Spyro: Year of the Dragon Lost Its Way

Spyro Reignited is a graphical upgrade to the first three Spyro games, the ones made by Insomniac. I appreciate the Rule of Three love and making the cutoff for the remake be the games made by the original developer and no more is a pretty sensible decision, but having played through all three games, the series was already entering into steep decline by the third installment.

The first two games were about a dragon in a fantasy world fighting fantasy villains. The second game already had a bit of dilution of this concept with some levels towards the end that were pretty blatantly sci-fi, which is also a problem that crops up in MediEvil: Towards the end, there’s a level about the evil wizard using a strange kind of magic called “technology,” a concept which isn’t foreshadowed before that level or revisited afterwards. I think Spyro in particular might’ve been aping Crash Bandicoot, which was in turn aping Sonic the Hedgehog, by having an otherwise low-tech character and setting face high-tech enemies near the end. But that’s because Sonic and Crash have a sci-fi villain attacking a lower-tech, more mystical/nature-y setting as their premise. Sonic’s enemies are robots from the word go, and Crash breaks out of Dr. Cortex’s mad genetics lab in the opening cutscene. It’s not like Lethal Lava Land, which is named for Mario but which refers to a general terrain type that can plausibly show up in basically any genre. Spyro is cartoon medieval fantasy where anything vaguely old-timey can work so long as it doesn’t overwhelm the medieval aesthetic, so you can have trains and even biplanes in moderation, but entire levels dedicated to space sheep and laser cows means that the game no longer has a consistent aesthetic.

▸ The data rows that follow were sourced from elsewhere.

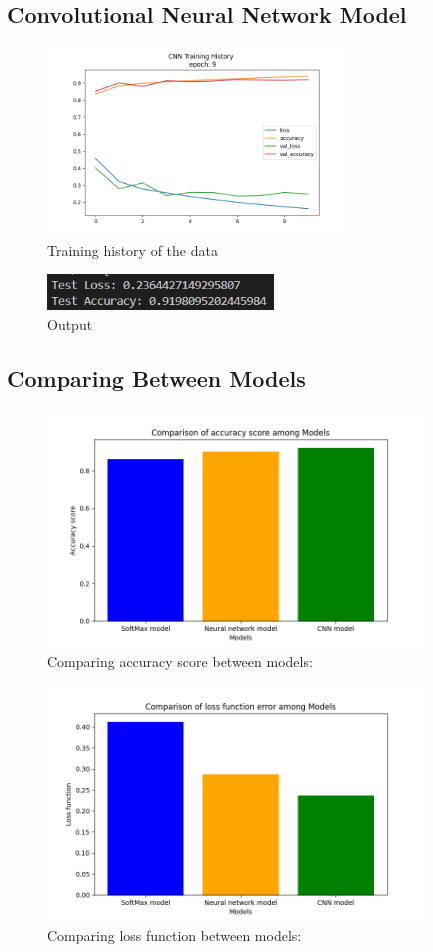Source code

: \documentclass{article}
\begin{document}
\subsection{Convolutional Neural Network Model}
\begin{figure}[H]
    \caption{Training history of the data}
    \centering
    \includegraphics[width=8cm]{../imgFolder/CNN_fig.png}
\end{figure}

\begin{figure}[H]
    \caption{Output}
    \centering
    \includegraphics[width=6cm]{../imgFolder/CNNResult.png}
\end{figure}
\subsection{Comparing Between Models}
\begin{figure}[H]
    \caption{Comparing accuracy score between models: }
    \centering
    \includegraphics[width=10cm]{../imgFolder/accurateFuncComparison.png}
\end{figure}
\begin{figure}[H]
    \caption{Comparing loss function between models:}
    \centering
    \includegraphics[width=10cm]{../imgFolder/lossFuncComparison.png}
\end{figure}
\end{document}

The problem gets worse with the third game. The space sheep from the end of the second game return, but are now foes who pop up periodically in the game as the nemesis to a specific side character Hunter. Spyro 3 has a lot of side characters like Hunter, who have different movesets to Spyro in various ways. Sheila the Kangaroo lacks Spyro’s horn-charge (and technically his fire breath, but her kangaroo kick works almost exactly the same) but can jump much higher, Sgt. Byrd the penguin can fly around and shoot missiles (yes, penguins are well known for being flightless and no, Sgt. Byrd doesn’t have, like, a jetpack or something, he clearly flaps his wings to fly while the engines on his rocket harness activate only when firing a rocket), Bentley the yeti is big and slow and honestly is pretty much just Spyro but worse but you can’t bring Spyro to his levels so you have to put up with it, and Agent 9 is a space monkey with a laser gun. You can tell that Insomniac really wants to be making Ratchet and Clank games at this point.

And these characters’ own slightly different movesets then get used as the vehicle for minigames that homage other games entirely. Sheila gets a 2D sidescroller level that I guess is supposed to reference Crash Bandicoot (the level is called “Crash Kangaroo”), a 3D game, but I guess it does have some 2D levels peppered in. Agent 9 is a third person shooter in his original level, but then his other levels are a first person shooter, a rail shooter, and one that keeps repositioning the camera to a top-down perspective every time you enter a new room of the level, but lets you reposition the camera to over-the-shoulder if you want. There’s also a Tomb Raider reference at one point, but she’s not playable.

Spyro 2 expanded Spyro’s moveset with powerups that gave temporary flight (instead of gliding) and long-range fireballs (instead of short-range gouts), and then combined them towards the end with challenges where you had to fly around breathing fire at things. Then in the last phase of the last boss, the arena falls away completely and you get an unlimited superflight/superfire powerup, so the final battle is between Spyro in full dragon mode having an aerial battle with an evil wizard riding a pterodactyl. I don’t know how intentional it was, but I loved how this really felt like Spyro the Dragon has fully arrived just in time for the final battle with an enemy who considered himself unstoppable once he found a world without dragons.

And I guess Spyro 3 didn’t know where to go from there, because its only new gameplay were all these side characters, half of whom feel like they’re visitors from another video game. Spyro is a cartoon setting without any, like, deep lore or continuity or whatever, but what it did have in the first two games (well, most of the second game, at least) was a vibe, and in Spyro 3, that vibe falls apart, at the same time as it runs out of ideas for its core gameplay and falls back on a bunch of minigames and side characters to try and pick up the slack. A mediocre finale to a trilogy that’s 2/3s fantastic.